Refugees and displaced populations 
Cuny began developing guidelines for the design and management of camps for refugees or other displaced populations in 1970. His 1973 report on the Nicaragua camp plan and execution clearly reflects his training and skills in urban planning. He saw the camp holistically, as an integration of systems, including its layout, circulation, administration, sanitation, housing, water, lighting, recreation, organization of refugees, food distribution, waste disposal, storage and access to camp. This comprehensive overview formed the basis for his more detailed and pioneering guidelines on refugee camp planning.

In 1979, Cuny was contracted to advise on the Kampuchean refugee camp design and management in Thailand. He was able to implement the ‘community unit layout’ of camps, which integrated a sanitation/latrine solution as well as access to water into the design concept, aspects that proved fundamental to achieving public health as well as social benefits. He pioneered a series of writings and guidelines that revolutionized the thinking about how to best design refugee camps, how to keep them small and how to ensure the protection of refugees. Cuny's emphasis on social cohesion and dignity in his monographs about the layout of living areas in camps was eventually incorporated into the core principles of camp management among NGOs and the UN.

Cuny was also involved in several other refugee and displaced person operations, including Ethiopian refugees in Somalia in 1980; Palestinian refugees in Lebanon in 1982; Mozambican refugees in Zimbabwe in 1987; displaced persons in Sri Lanka from 1983 to 1988; and Ethiopian refugees in Sudan from 1984 to 1990.

Famine 
One of Cuny's earliest insights into humanitarian assistance was in Biafra in 1969, when food aid acted as a magnet to pull people from the countryside into the towns and out of the towns to the airport. Aid agencies distributed food at the airport to maximize their own efficiency, but this destabilized the population, requiring them to leave their community to obtain the life-saving aid. This destabilizing practice of distributing aid continues to this day. Cuny worked on numerous food crises and in each tried to see the longer-term picture.

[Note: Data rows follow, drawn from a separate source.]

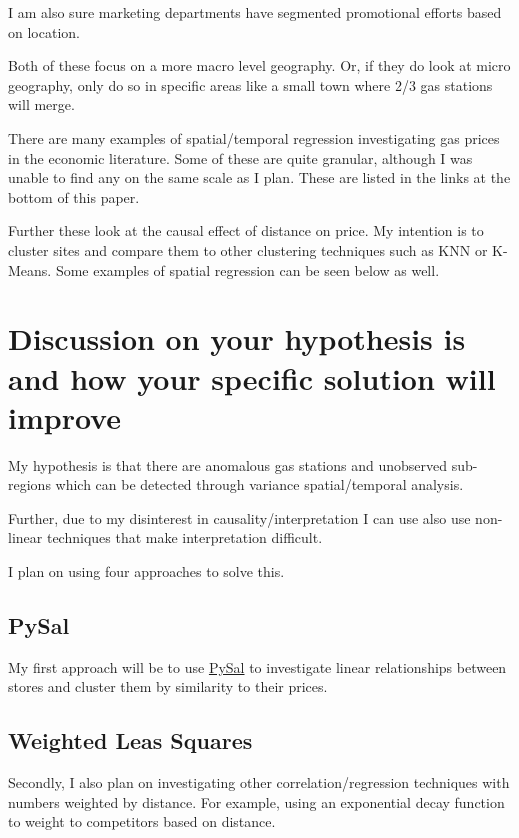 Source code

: \documentclass[11pt]{article}
\begin{document}
I am also sure marketing departments have segmented promotional efforts based on
location.

Both of these focus on a more macro level geography. Or, if they do look at
micro geography, only do so in specific areas like a small town where 2/3 gas
stations will merge.

There are many examples of spatial/temporal regression investigating gas prices
in the economic literature. Some of these are quite granular, although I was
unable to find any on the same scale as I plan. These are listed in the links
at the bottom of this paper.

Further these look at the causal effect of distance on price. My intention is to
cluster sites and compare them to other clustering techniques such as
KNN or K-Means. Some examples of spatial regression can be seen below as well.


\section{Discussion on your hypothesis is and how your specific solution will improve}
\label{sec:orgb20edd6}

My hypothesis is that there are anomalous gas stations and unobserved
sub-regions which can be detected through variance spatial/temporal analysis.

Further, due to my disinterest in causality/interpretation I can use also use
non-linear techniques that make interpretation difficult.

I plan on using four approaches to solve this. 

\subsection{PySal}
\label{sec:orgcff813b}
My first approach will be to use \href{https://www.earthdatascience.org/tutorials/intro-to-spatial-regression/}{PySal} to investigate linear relationships
between stores and cluster them by similarity to their prices.

\subsection{Weighted Leas Squares}
\label{sec:orgf14c874}
Secondly, I also plan on investigating other correlation/regression techniques with
numbers weighted by distance. For example, using an exponential decay function
to weight to competitors based on distance.
\end{document}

UN, government and NGO disaster agencies typically have mandates and capabilities to operate in only a few domains of a crisis, such as food distribution, water supply or health. During the 1984-85 famine in Ethiopia, Cuny demonstrated to aid agencies the importance of simultaneously working across multiple sectors and domains to address root causes and solve inter-sectoral problems. He conducted assessments of famine victims who had fled to Sudan from areas of Ethiopia that were affected by protracted drought, war and famine. They settled in camps around Showak and in the UN Food and Agriculture Organization camps in eastern Sudan bordering the famine areas of Ethiopia (Tigray and Eritrea). During this period, he recognized that many of the refugees wanted and needed to return to Ethiopia to work their land, despite the prospect of government persecution. Controversially, Cuny arranged to provide food and support to many, primarily men, who chose to voluntarily repatriate ahead of the rest of their population in spite of opposition from US government and UN representatives.

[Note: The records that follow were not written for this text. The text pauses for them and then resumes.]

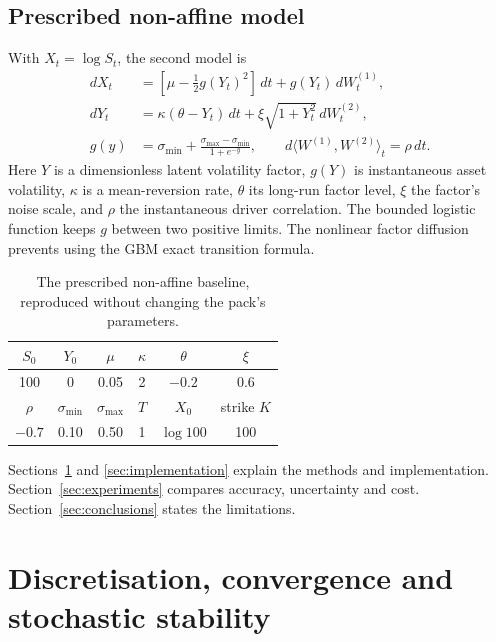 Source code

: \documentclass[11pt,a4paper]{article}
\begin{document}
\subsection{Prescribed non-affine model}\label{sec:nonaffine-model}
With $X_t=\log S_t$, the second model is
\begin{align}
dX_t&=[\mu-\tfrac12g(Y_t)^2]\,dt+g(Y_t)\,dW_t^{(1)},\label{eq:na-x}\\
dY_t&=\kappa(\theta-Y_t)\,dt+\xi\sqrt{1+Y_t^2}\,dW_t^{(2)},\label{eq:na-y}\\
g(y)&=\sigma_{\min}+\frac{\sigma_{\max}-\sigma_{\min}}{1+e^{-y}},\qquad
d\langle W^{(1)},W^{(2)}\rangle_t=\rho\,dt.\label{eq:na-g}
\end{align}
Here $Y$ is a dimensionless latent volatility factor, $g(Y)$ is instantaneous asset volatility, $\kappa$ is a mean-reversion rate, $\theta$ its long-run factor level, $\xi$ the factor's noise scale, and $\rho$ the instantaneous driver correlation. The bounded logistic function keeps $g$ between two positive limits. The nonlinear factor diffusion prevents using the GBM exact transition formula.
\begin{table}[H]\centering
\caption{The prescribed non-affine baseline, reproduced without changing the pack's parameters.}\label{tab:na-parameters}
\begin{tabular}{cccccc}\toprule
$S_0$ & $Y_0$ & $\mu$ & $\kappa$ & $\theta$ & $\xi$\\\midrule
100 & 0 & 0.05 & 2 & $-0.2$ & 0.6\\\midrule
$\rho$ & $\sigma_{\min}$ & $\sigma_{\max}$ & $T$ & $X_0$ & strike $K$\\\midrule
$-0.7$ & 0.10 & 0.50 & 1 & $\log100$ & 100\\\bottomrule
\end{tabular}
\end{table}
Sections~\ref{sec:methods} and \ref{sec:implementation} explain the methods and implementation. Section~\ref{sec:experiments} compares accuracy, uncertainty and cost. Section~\ref{sec:conclusions} states the limitations.
\newpage

\section{Discretisation, convergence and stochastic stability}\label{sec:methods}
\end{document}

In 1986, Cuny led an inter-agency assessment of food needs inside Ethiopia that included the typical review of backup supplies and food availability. However, he extended the assessment to examine dependency problems, longer-term approaches to promoting dignified livelihoods and alternative food distribution methods. A year later, this led to Cuny's involvement in an ongoing innovative venture in which large quantities of cash were taken across the border from North Sudan into Ethiopia to improve the purchasing power of the famine victims in Tigray and Eritrea. The complexities of changing currencies through third parties and the risks associated with carrying so much cash was novel for USAID.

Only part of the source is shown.